The Anglo-Saxon Ritual Year These are the Anglo-Saxon month names which some Heathens base their seasonal festivals on. The only fixed dates are the solstice's Yule and Litha normally celebrated on the 21st December and 21st June respectively. Other ceremonies appropriate to the month can be be celebrated at any convenient time within that month. (See also the page on traditional festivals for notes on Eostre, Lammas and Mother's Night.) Aefterra Geola - 'After Yule' - January The month after the Yule (midwinter) celebrations.

Solmonath - 'Mud Month' February The historian Bede refered to cakes being made in this month as offerings for the gods and goddesses. Hrethmonath - 'Hretha's month' - March Hretha is one of the Anglo-Saxon goddesses. Her name means the 'brave one' and is appropriate for this time of the year when food was very scarce until recent times. Eostremonath - 'Eostre's month' - April Eostre is a well known Anglo-Saxon goddess who has given her name to Easter. Her name derives from the word 'east'. She represents the Spring and the strengthening sun. Thrimilci - 'three milkings' - May This month acknowledges the easier life of the summer with its abundance of foodstuffs. Cows could now be milked three times a day.

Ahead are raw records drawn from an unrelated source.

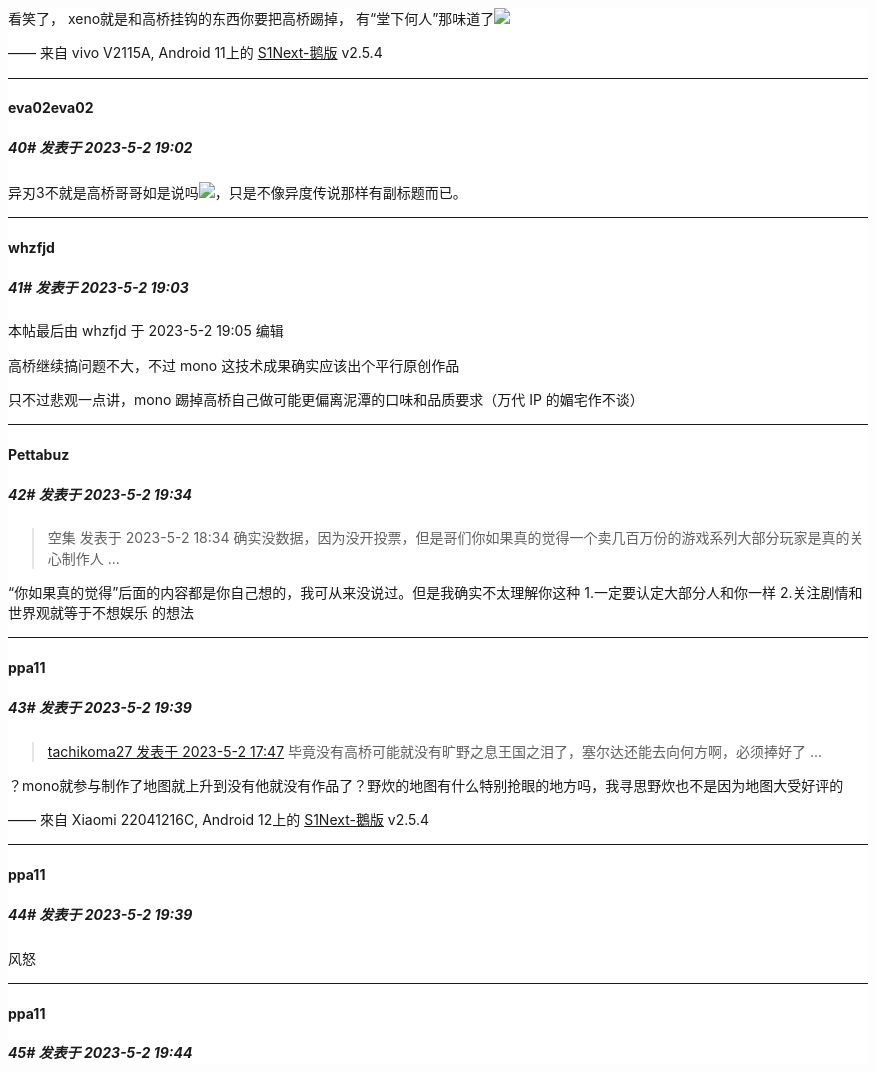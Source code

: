 看笑了，
xeno就是和高桥挂钩的东西你要把高桥踢掉，
有“堂下何人”那味道了<img src="https://static.saraba1st.com/image/smiley/face2017/033.png" referrerpolicy="no-referrer">

—— 来自 vivo V2115A, Android 11上的 [S1Next-鹅版](https://github.com/ykrank/S1-Next/releases) v2.5.4

*****

####  eva02eva02  
##### 40#       发表于 2023-5-2 19:02

异刃3不就是高桥哥哥如是说吗<img src="https://static.saraba1st.com/image/smiley/face2017/065.png" referrerpolicy="no-referrer">，只是不像异度传说那样有副标题而已。

*****

####  whzfjd  
##### 41#       发表于 2023-5-2 19:03

 本帖最后由 whzfjd 于 2023-5-2 19:05 编辑 

高桥继续搞问题不大，不过 mono 这技术成果确实应该出个平行原创作品

只不过悲观一点讲，mono 踢掉高桥自己做可能更偏离泥潭的口味和品质要求（万代 IP 的媚宅作不谈）

*****

####  Pettabuz  
##### 42#       发表于 2023-5-2 19:34

<blockquote>空集 发表于 2023-5-2 18:34
确实没数据，因为没开投票，但是哥们你如果真的觉得一个卖几百万份的游戏系列大部分玩家是真的关心制作人 ...</blockquote>
“你如果真的觉得”后面的内容都是你自己想的，我可从来没说过。但是我确实不太理解你这种 1.一定要认定大部分人和你一样 2.关注剧情和世界观就等于不想娱乐 的想法

*****

####  ppa11  
##### 43#       发表于 2023-5-2 19:39

<blockquote><a href="httphttps://bbs.saraba1st.com/2b/forum.php?mod=redirect&amp;goto=findpost&amp;pid=60697657&amp;ptid=2132773" target="_blank">tachikoma27 发表于 2023-5-2 17:47</a>
毕竟没有高桥可能就没有旷野之息王国之泪了，塞尔达还能去向何方啊，必须捧好了 ...</blockquote>
？mono就参与制作了地图就上升到没有他就没有作品了？野炊的地图有什么特别抢眼的地方吗，我寻思野炊也不是因为地图大受好评的

—— 來自 Xiaomi 22041216C, Android 12上的 [S1Next-鵝版](https://github.com/ykrank/S1-Next/releases) v2.5.4

*****

####  ppa11  
##### 44#       发表于 2023-5-2 19:39

风怒

*****

####  ppa11  
##### 45#       发表于 2023-5-2 19:44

Aerra Litha - 'before Litha (midsummer)' - June This month is named for the summer solstice - a major celebration in the Anglo-Saxon calender. Aefterra Litha - 'after Litha (midsummer)' - July The month after the midsummer celebrations. Weodmonath - 'weed month' - August This month marks the start of the harvest and the Loaf Mass or Lammas ceremonies that protected the grain barns. Haligmonath - 'holy month' - September September is the time when the grain harvest is brought home. This is a time of thanksgiving and the giving of offerings to the gods and goddesses. Winterfylleth - 'winter fullness' - October This month acknowledges the start of the cold season. Blotmonath - 'blood month' - November November is the time when cattle were traditionally slaughtered as fodder was difficult to gather in large quantities. In ancient heathen times the beasts were dedicated to the gods

and goddesses before slaughter and their flesh was carefully preserved to last the winter. Aerra Geola - 'before Yule' - December This month anticipates Yule the midwinter ceremony.